Bless you dear royal icing. Another one of those basic recipes you must have in your recipe book. This specific icing tastes yum, holds up well and is perfect for any task you may assign to it. Think of it as that perfect lip gloss that you can always throw on in a pinch when you see the very last person you want to run into marching down the street heading directly for you. It’s always there when you need it.
*Although royal icing is traditionally prepared with fresh egg whites, you can use meringue powder in order to reduce the risk of salmonella that raw egg whites potentially present. By the time I reach the icing stage, I’ve typically consumed my fair share of raw dough and thus, “should” really move forward with items that do not continue to escalate my risk to illness, right?! It’s the “responsible” thing for me to do, I think.

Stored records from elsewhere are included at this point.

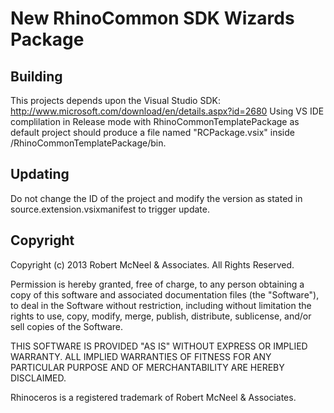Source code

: New RhinoCommon SDK Wizards Package
===================================

Building
--------
This projects depends upon the Visual Studio SDK: http://www.microsoft.com/download/en/details.aspx?id=2680
Using VS IDE complilation in Release mode with RhinoCommonTemplatePackage as default project should produce a file named "RCPackage.vsix" inside /RhinoCommonTemplatePackage/bin.

Updating
--------
Do not change the ID of the project and modify the version as stated in 
source.extension.vsixmanifest to trigger update.

Copyright
---------
Copyright (c) 2013 Robert McNeel & Associates. All Rights Reserved.

Permission is hereby granted, free of charge, to any person obtaining a copy of
this software and associated documentation files (the "Software"), to deal in
the Software without restriction, including without limitation the rights to use,
copy, modify, merge, publish, distribute, sublicense, and/or sell copies of the
Software.

THIS SOFTWARE IS PROVIDED "AS IS" WITHOUT EXPRESS OR IMPLIED WARRANTY. ALL IMPLIED
WARRANTIES OF FITNESS FOR ANY PARTICULAR PURPOSE AND OF MERCHANTABILITY ARE HEREBY
DISCLAIMED.

Rhinoceros is a registered trademark of Robert McNeel & Associates.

adapted from bakeat350.blogspot.com
4 TBSP meringue powder
scant 1/2 c. water
1 lb. powdered sugar
3/4 tsp light corn syrup (to keep it glossy’ish)
few drops clear extract (optional. If you are just using this to write, or outline, it is not necessary)
- Combine the meringue powder and water.
- With the paddle attachment of an electric mixer, beat until combined and foamy.
Sift in the powdered sugar and beat on low to combine. (Do NOT skip the sifting!)
- Add in the corn syrup and extract if desired. ( I think the corn syrup helps keep the icing shiny.)
Increase speed to med-high/high and beat for about 5 minutes, just until the icing is glossy and stiff peaks form. (You should be able to remove the beater from the mixer and hold up and jiggle without the peak falling.) Do not overbeat.
Cover with plastic wrap touching the icing or divide and color using gel paste food colorings.
This “stiff” icing is perfect for outlining cookies, writing on cookies and/or cupcake toppers and even for building gingerbread houses and monogramming.
- To flood cookies, add water to your icing a teaspoon at a time, stirring with a rubber spatula, until it is the consistency of syrup. This technique of filling a cookie with thinned icing is called “flooding.”